# Customs Slots On a $3.oo Budget per. car



## TJETDRAGRACER (Jan 25, 2008)

A set of MEV Org.Rim's for $3.oo can make a nice custom Autoworld car, and with a little lowering. My (5) latest budget customs, 68 Camaro ~ 62 Chevy ~ 57 Chevy ~ 68 Ford Torino ~ 68 El Camino


----------



## coach61 (Sep 6, 2004)

Nice work, somtimes simple upgrades are better...


----------



## tjd241 (Jan 25, 2004)

*Agreed on both counts!!*



coach61 said:


> Nice work, somtimes simple upgrades are better...
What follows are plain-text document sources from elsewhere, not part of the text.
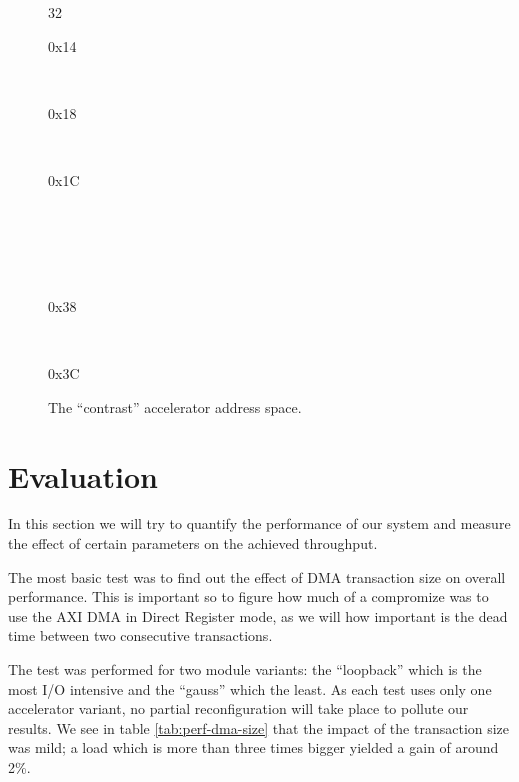 \begin{figure}[tb]
{\begin{bytefield}[rightcurly=.,bitwidth=1.1em,endianness=big,bitformatting=\footnotesize\ttfamily,
	boxformatting={\centering\ttfamily},bitwidth=0.75em]{32}
\begin{rightwordgroup}{0x14}
\end{rightwordgroup}\\
\begin{rightwordgroup}{0x18}
\end{rightwordgroup}\\
\begin{rightwordgroup}{0x1C}
\end{rightwordgroup}\\
 \\
\skippedwords \\
 \\
\begin{rightwordgroup}{0x38}
\end{rightwordgroup}\\
\begin{rightwordgroup}{0x3C}
\end{rightwordgroup}
\end{bytefield}
}
\caption{The ``contrast'' accelerator address space.}
\label{fig:hls-map}
\end{figure}

\section{Evaluation}

In this section we will try to quantify the performance of our system and measure the effect
of certain parameters on the achieved throughput.

The most basic test was to find out the effect of DMA transaction size on overall performance.
This is important so to figure how much of a compromize was to use the AXI DMA in Direct Register mode,
as we will how important is the dead time between two consecutive transactions.

The test was performed for two module variants: the ``loopback'' which is the most I/O intensive and the ``gauss'' which the least.
As each test uses only one accelerator variant, no partial reconfiguration will take place to pollute our results.
We see in table \ref{tab:perf-dma-size} that the impact of the transaction size was mild; a load which
is more than three times bigger yielded a gain of around 2\%. 

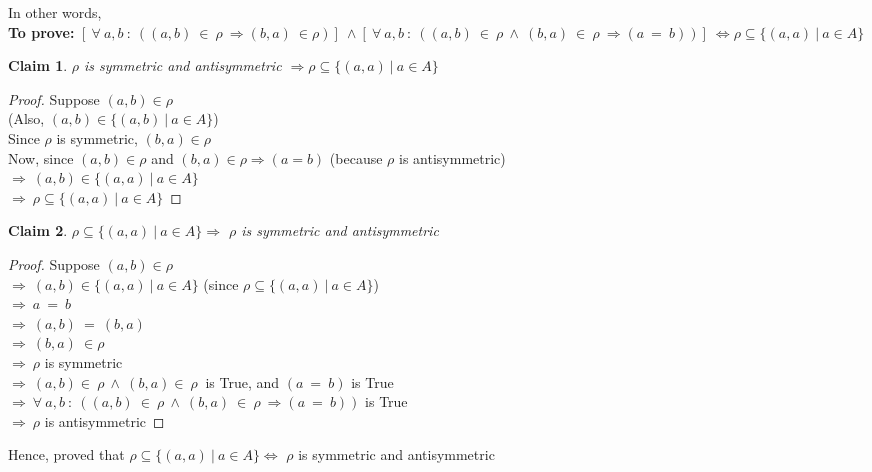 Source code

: \documentclass[a4paper]{article}
\newcounter{solution}
\newtheorem{claim}{Claim}[solution]
\begin{document}
\begin{adjustwidth}{0.9cm}{}
In other words,\\
\textbf{To prove:} $[\ \forall\ a,b\ :\ ((a,b)\ \in\ \rho\ \Rightarrow (b,a)\ \in \rho )]\ \wedge [\ \forall\ a,b\ :\ ((a,b)\ \in\ \rho\ \wedge\ (b,a)\ \in\ \rho\ \Rightarrow (a\ =\ b)) ]\ \Leftrightarrow \rho \subseteq \{(a,a)\ |\ a \in A\} $ \\
\begin{claim}
$\rho$ is symmetric and antisymmetric $ \Rightarrow \rho \subseteq \{(a,a)\ |\ a \in A\} $ 
\end{claim} 
\begin{proof}
	Suppose $(a,b) \in \rho $ \\
(Also, $ (a,b) \in \{ (a,b)\ |\ a \in A\}$) \\
Since $\rho $ is symmetric, $(b,a) \in \rho$ \\
Now, since $(a,b) \in \rho$ and $(b,a) \in \rho \Rightarrow (a = b)$ (because $\rho$ is antisymmetric) \\
$\Longrightarrow\ (a,b) \in \{ (a,a)\ |\ a \in A\} $ \\
$\Longrightarrow\ \rho \subseteq \{(a,a)\ |\ a \in A\}$ 
\end{proof}
\begin{claim}
 $\rho \subseteq \{(a,a)\ |\ a \in A\} \Rightarrow$ $\rho$ is symmetric and antisymmetric
\end{claim}
\begin{proof}
	Suppose $(a,b) \in \rho$ \\
$\Longrightarrow\ (a,b) \in \{(a,a)\ |\ a \in A\} $ (since $\rho \subseteq \{(a,a)\ |\ a \in A\}$) \\
$\Longrightarrow\ a\ =\ b$ \\
$\Longrightarrow\ (a,b)\ =\ (b,a)$ \\
$\Longrightarrow\ (b,a)\ \in \rho $ \\
$\Longrightarrow\ \rho$ is symmetric \\
$\Longrightarrow\ (a,b) \in\ \rho\ \wedge\ (b,a) \in\ \rho\ $ is True, and $(a\ =\ b)$ is True \\
$\Longrightarrow\ \forall\ a,b\ :\ ((a,b)\ \in\ \rho\ \wedge\ (b,a)\ \in\ \rho\ \Rightarrow (a\ =\ b))$ is True \\
$\Longrightarrow\ \rho$ is antisymmetric
\end{proof} 
Hence, proved that $\rho \subseteq \{(a,a)\ |\ a \in A\} \Leftrightarrow$ $\rho$ is symmetric and antisymmetric \\\\
\end{adjustwidth}
\end{document}
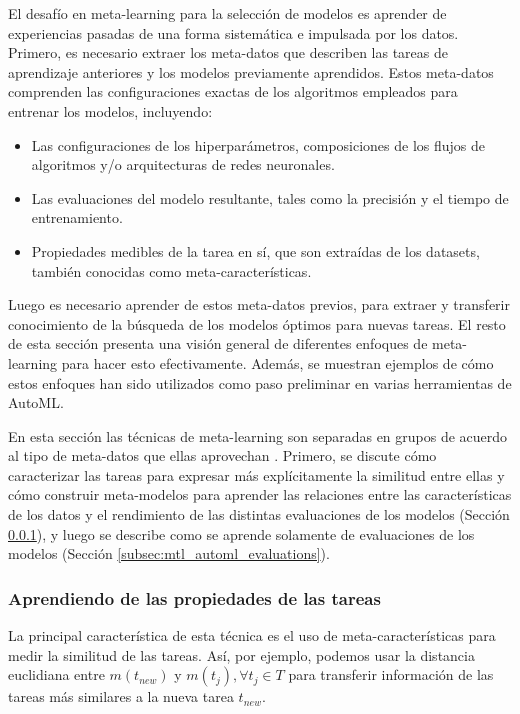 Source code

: \documentclass[a4paper,10pt,twocolumn]{article}
\begin{document}
El desafío en meta-learning para la selección de modelos es aprender de experiencias pasadas de una forma sistemática e impulsada por los datos. Primero, es necesario extraer los meta-datos que describen las tareas de aprendizaje anteriores y los modelos previamente aprendidos. Estos meta-datos comprenden las configuraciones exactas de los algoritmos empleados para entrenar los modelos, incluyendo:

\begin{itemize}
	\item Las configuraciones de los hiperparámetros, composiciones de los flujos de algoritmos y/o arquitecturas de redes neuronales.
	\item Las evaluaciones del modelo resultante, tales como la precisión y el tiempo de entrenamiento.
	\item Propiedades medibles de la tarea en sí, que son extraídas de los datasets, también conocidas como meta-características.
\end{itemize}

Luego es necesario aprender de estos meta-datos previos, para extraer y transferir conocimiento de la búsqueda de los modelos óptimos para nuevas tareas. El resto de esta sección presenta una visión general de diferentes enfoques de meta-learning para hacer esto efectivamente. Además, se muestran ejemplos de cómo estos enfoques han sido utilizados como paso preliminar en varias herramientas de AutoML.

En esta sección las técnicas de meta-learning son separadas en grupos de acuerdo al tipo de meta-datos que ellas aprovechan \cite{vanschoren2018metalearning}. Primero, se discute cómo caracterizar las tareas para expresar más explícitamente la similitud entre ellas y cómo construir meta-modelos para aprender las relaciones entre las características de los datos y el rendimiento de las distintas evaluaciones de los modelos (Sección \ref{subsec:mtl_automl_proprerties}), y luego se describe como se aprende solamente de evaluaciones de los modelos (Sección \ref{subsec:mtl_automl_evaluations}).

\subsubsection{Aprendiendo de las propiedades de las tareas}\label{subsec:mtl_automl_proprerties}
La principal característica de esta técnica es el uso de meta-características para medir la similitud de las tareas. Así, por ejemplo, podemos usar la distancia euclidiana entre $m(t_{new})$ y $m(t_j), \forall t_j \in T$ para transferir información de las tareas más similares a la nueva tarea $t_{new}$.
\end{document}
Great job on the swap outs. I have rarely spent much more on custom wheelsets myself. Mostly $5 for a set of JW's. If they're true, look good, and cheap... Why struggle with stock? nd


----------



## win43 (Aug 28, 2006)

been using the MEV wheels myself. Good looking cars :thumbsup::thumbsup:


----------



## videojimmy (Jan 12, 2006)

Very nice... I like their white rims alot. I haven't used them on any AW cars, but after seeing your pics... I can see them in my future.


----------



## Car-guy (Dec 23, 2008)

Those do look good, have to look into those.


----------



## roadrner (Jul 21, 1999)

Like Coach said, sometimes simple is better. :thumbsup::thumbsup: rr


----------



## Bill Hall (Jan 6, 2007)

Slicker than slot!


----------



## PD2 (Feb 27, 2003)

Silly question.......Where do they sell the MEV's and how do you change the wheels out? Most of my AW's and some of the other cars I have look like they have capped pins or something and I'm not quiet sure how you would remove the axle to change the wheel. Never tried it because I did not want to mess anything up. Sounds like such a newbie question, but most times, I've just left well enough alone.

Thanks for entertaining my question on your thread TJETDRAGRACER!

PD2:thumbsup:


----------



## T-Jet Racer (Nov 16, 2006)

the 62 really has that vintage look, the chrome wheels look like old hub caps. then add the white wall tires and the lowering, excellent custom car! The rest look good too....


----------



## slotcarman12078 (Oct 3, 2008)

The MEV wheels are sold by Mike Vitale (the original tjet restoration handbook) and the creator of a huge number of resin cars.. http://www.tjets.com/

As far as how to, it's rather easy. You need to put in either the original tjet axles for the skinny MEV wheels, or you can use the tough ones axle in the rear for the wider wheels, and only replace the front. Simple press on is really all it takes. Replacement axles are available from numerous sources, my favorite being RRR. His axles are straight, and have a good "bite" not only for the wheels, but the crown gear too. And RRR's are nice and shiney, which is important on wheels like the Vincents, where the alxe is the wheel "hub"..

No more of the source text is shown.